On Thu, Oct 02, 2003 at 05:15:32PM +0900, - Edwin - wrote:
: 
: On Thu, 2 Oct 2003 01:54:43 -0500 Eugene Lee <[EMAIL PROTECTED]> wrote:
: > 
: > There's two issues: input and output.
: > 
: > HTML character references address the problem of displaying certain
: > characters on a web browser.  This is an output issue.
: > 
: > When you get CJKV data, you are most likely getting it in some
: > encoding. Different Asian languages use their own encoding sets. 
: > For example, if you get Japanese text, it will be encoded in JIS,
: > Shift-JIS, EUC, or something Unicode.  You *have* to determine the
: > type of data and its encoding.  This is an input issue.
: 
: Hmm... but the characters in question were already (at least in the
: examples used) in "something" Unicode (&#nnnnn;). So, there's really
: no need to know whether it's JIS, Shift-JIS, EUC, etc.

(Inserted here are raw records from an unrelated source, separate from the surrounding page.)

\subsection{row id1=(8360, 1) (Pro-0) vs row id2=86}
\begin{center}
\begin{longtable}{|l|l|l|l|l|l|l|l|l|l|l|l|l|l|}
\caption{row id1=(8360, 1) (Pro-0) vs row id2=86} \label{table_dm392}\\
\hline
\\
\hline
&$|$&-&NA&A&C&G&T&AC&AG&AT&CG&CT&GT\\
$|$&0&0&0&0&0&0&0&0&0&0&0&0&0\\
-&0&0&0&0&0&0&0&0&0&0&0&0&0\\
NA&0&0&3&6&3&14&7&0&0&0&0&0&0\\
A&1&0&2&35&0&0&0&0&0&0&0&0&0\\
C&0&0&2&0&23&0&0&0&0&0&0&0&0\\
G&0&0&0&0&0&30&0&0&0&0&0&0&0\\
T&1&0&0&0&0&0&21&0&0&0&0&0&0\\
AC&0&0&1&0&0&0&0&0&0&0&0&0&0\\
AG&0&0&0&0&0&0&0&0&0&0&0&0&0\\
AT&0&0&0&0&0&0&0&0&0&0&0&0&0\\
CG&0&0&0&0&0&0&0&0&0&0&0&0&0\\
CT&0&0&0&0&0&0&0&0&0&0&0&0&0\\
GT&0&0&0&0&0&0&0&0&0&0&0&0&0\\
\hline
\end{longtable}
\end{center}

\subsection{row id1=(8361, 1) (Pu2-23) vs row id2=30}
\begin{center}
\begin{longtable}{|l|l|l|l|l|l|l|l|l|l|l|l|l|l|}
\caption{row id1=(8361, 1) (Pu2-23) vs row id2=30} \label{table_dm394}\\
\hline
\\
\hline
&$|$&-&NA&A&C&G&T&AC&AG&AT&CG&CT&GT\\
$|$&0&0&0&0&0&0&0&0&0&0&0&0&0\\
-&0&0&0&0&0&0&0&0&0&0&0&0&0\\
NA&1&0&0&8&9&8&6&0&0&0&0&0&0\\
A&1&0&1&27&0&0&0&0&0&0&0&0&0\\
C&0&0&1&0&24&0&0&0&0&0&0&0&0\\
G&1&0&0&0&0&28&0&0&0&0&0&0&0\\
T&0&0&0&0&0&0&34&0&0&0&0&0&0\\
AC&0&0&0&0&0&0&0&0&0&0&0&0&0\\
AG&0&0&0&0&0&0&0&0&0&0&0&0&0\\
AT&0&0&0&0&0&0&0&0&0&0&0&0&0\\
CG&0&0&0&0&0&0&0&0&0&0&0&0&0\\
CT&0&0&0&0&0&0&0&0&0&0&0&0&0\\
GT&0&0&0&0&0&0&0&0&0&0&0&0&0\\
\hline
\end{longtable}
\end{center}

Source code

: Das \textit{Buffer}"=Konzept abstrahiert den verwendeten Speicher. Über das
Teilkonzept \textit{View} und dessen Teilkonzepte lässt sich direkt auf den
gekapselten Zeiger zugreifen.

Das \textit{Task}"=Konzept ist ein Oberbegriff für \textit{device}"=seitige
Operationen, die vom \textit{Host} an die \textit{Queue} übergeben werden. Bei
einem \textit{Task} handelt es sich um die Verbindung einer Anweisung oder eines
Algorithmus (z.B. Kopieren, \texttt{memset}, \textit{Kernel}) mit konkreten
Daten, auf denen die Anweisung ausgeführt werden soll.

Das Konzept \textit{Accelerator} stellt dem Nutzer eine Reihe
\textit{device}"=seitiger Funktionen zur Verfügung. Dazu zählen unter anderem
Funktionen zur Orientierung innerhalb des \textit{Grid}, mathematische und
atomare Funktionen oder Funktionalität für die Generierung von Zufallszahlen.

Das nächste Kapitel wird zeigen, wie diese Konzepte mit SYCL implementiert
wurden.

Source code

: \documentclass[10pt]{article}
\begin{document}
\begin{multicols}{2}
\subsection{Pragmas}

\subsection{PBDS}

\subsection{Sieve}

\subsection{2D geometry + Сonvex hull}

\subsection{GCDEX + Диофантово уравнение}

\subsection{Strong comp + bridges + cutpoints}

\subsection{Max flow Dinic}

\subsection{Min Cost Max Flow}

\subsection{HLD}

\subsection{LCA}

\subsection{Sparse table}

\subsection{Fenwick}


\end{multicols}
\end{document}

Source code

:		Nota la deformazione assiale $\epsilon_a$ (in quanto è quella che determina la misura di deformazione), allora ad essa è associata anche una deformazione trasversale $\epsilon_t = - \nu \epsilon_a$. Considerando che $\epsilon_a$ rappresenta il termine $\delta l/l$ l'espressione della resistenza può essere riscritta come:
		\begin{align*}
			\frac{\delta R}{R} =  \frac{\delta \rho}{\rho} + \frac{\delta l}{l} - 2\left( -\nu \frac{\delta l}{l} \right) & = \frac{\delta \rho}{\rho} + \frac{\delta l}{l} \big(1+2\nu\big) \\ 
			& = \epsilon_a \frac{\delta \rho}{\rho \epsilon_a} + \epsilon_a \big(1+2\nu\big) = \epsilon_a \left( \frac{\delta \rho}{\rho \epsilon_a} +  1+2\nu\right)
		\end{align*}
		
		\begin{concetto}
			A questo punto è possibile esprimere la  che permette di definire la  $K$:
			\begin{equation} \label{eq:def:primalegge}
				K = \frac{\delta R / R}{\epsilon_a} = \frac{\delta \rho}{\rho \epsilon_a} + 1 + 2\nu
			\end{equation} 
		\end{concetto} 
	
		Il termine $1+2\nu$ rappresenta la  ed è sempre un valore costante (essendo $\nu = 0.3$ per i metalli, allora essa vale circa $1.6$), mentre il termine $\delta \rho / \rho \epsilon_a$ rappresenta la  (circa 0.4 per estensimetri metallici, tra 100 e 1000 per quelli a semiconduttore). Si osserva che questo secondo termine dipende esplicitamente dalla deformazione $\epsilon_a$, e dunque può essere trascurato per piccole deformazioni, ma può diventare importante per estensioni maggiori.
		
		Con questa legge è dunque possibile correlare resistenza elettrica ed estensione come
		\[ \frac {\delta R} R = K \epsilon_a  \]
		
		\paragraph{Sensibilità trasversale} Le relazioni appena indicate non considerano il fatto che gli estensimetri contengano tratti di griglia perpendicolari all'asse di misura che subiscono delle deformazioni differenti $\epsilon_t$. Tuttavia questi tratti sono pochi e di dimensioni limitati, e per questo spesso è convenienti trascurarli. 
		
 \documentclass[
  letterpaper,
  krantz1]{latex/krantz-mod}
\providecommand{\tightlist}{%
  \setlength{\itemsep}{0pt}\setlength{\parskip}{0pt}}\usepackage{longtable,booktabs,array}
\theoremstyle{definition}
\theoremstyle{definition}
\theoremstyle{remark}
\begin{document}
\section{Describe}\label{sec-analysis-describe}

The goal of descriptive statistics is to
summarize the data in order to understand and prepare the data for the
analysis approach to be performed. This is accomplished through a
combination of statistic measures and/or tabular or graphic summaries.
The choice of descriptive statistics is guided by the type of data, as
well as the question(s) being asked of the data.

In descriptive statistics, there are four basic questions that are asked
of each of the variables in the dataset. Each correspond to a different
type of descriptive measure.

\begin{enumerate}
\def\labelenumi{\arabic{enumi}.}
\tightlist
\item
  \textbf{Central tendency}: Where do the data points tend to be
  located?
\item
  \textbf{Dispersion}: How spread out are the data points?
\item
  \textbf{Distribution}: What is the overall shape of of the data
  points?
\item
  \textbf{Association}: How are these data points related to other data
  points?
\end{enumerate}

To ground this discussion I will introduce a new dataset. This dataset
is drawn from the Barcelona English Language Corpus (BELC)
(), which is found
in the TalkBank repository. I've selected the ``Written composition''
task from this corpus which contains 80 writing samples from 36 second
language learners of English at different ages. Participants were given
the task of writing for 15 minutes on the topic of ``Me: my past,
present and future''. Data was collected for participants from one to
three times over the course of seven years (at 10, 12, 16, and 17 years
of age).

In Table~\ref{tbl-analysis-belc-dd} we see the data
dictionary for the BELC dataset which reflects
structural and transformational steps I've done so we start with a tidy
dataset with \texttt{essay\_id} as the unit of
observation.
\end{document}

The Chinese characters in question were already converted to their HTML
numeric character references.  That's because someone made the conscious
and purposeful decision to provide the correct Unicode decimal numbers
for those Chinese characters.  Your concern about accepting CJKV data is
vague because you don't explain the source of the data or the encoding
method of the data.  You must determine these critical bits of info
before you can decide how to display the data.  There's no guarantee
that the user will send you CJKV data in nice HTML numeric character
references.  I'm not even sure exactly what you're trying to do.